Reaffirming the certainty that this original script’s version of Twilight was more akin to Buffy The Vampire Slayer than the original saga is the fact that the movie’s vampires were being hunted by none other than the FBI. The image of suited secret agents on the trail of vampires is a far cry from Meyer’s small-town love story, but Paramount’s Twilight script saw Bella teaming up with both the “good” vampires like the Cullens and the feds to take on the movie’s villains. It’s not clear from the little that is known about the Paramount script for Twilight whether Bella began the movie working for the FBI or gradually came to side with them throughout the action, although the description of her sitting down to dinner with villainous vampires early on suggests that Bella may begin the movie as an active FBI asset working to uncover vampires (a statement that encapsulates just how much this script mischaracterized the mild-mannered wallflower of the Twilight novels). However, the heroine needed a motivation to hate the villains, and it originally came from an interesting source.

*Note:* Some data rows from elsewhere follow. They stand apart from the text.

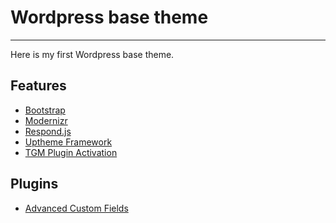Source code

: # Wordpress base theme
***

Here is my first Wordpress base theme.

## Features
- [Bootstrap][1]
- [Modernizr][2]
- [Respond.js][3]
- [Uptheme Framework][4]
- [TGM Plugin Activation][5]

## Plugins

- [Advanced Custom Fields][6]


[1]: http://getbootstrap.com/ (Bootstrap) 
[2]: http://modernizr.com/ (Modernizr)
[3]: https://github.com/scottjehl/Respond (Respond.js)
[4]: http://upthemes.com/upthemes-framework/ (Uptheme Framework)
[5]: http://tgmpluginactivation.com/#download (TGM Plugin Activation)
[6]: http://www.advancedcustomfields.com/ (Advanced Custom Fields)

A beloved fan favorite, Charlie Swan is the deadpan dad of series star Bella Swan and, although he’s not a central character in the movies, Billy Burke's patriarch is always on hand with a quip and likably inept attempt at parenting. Since he doesn’t play a particularly big role in the Twilight saga, Charlie survives until the end of the Twilight movies and novels and eventually even gives his blessing to the marriage of Bella and Edward in Breaking Dawn. In the Paramount treatment, however, the character was callously killed off solely so Bella could have a dramatic motivation to take on Twilight's villain vampires. It’s a bizarre addition that shows how egregiously the original script misread the character of Bella Swan, turning an average highschooler into a tortured action heroine.
As outlined above, Paramount’s nixed iteration of Twilight was much more action-forward, so it’s no surprise that in its escalating action Bella became a vampire by the end of the first film, rather than waiting until Breaking Dawn as is the case in the novel canon's version of events. Not only that, instead of the small rural community of Forks being the setting of the first film’s action, the globe-hopping action of this original Twilight script saw the feds chasing Cam Gigandet’s villain James and his killer vampire gang from Canada to Mexico, and even eventually onto the ocean aboard jet skis. Luckily, Hardwicke was intrigued enough by this surreal action-adventure/vampire mashup t0 seek out the original Twilight novels and read the best-selling saga. Once the director was familiar with the source material, she decided to drop the bizarre Paramount script and stage a faithful adaptation of Twilight, resulting in the more grounded and book-accurate movie of Twilight that viewers received in 2008.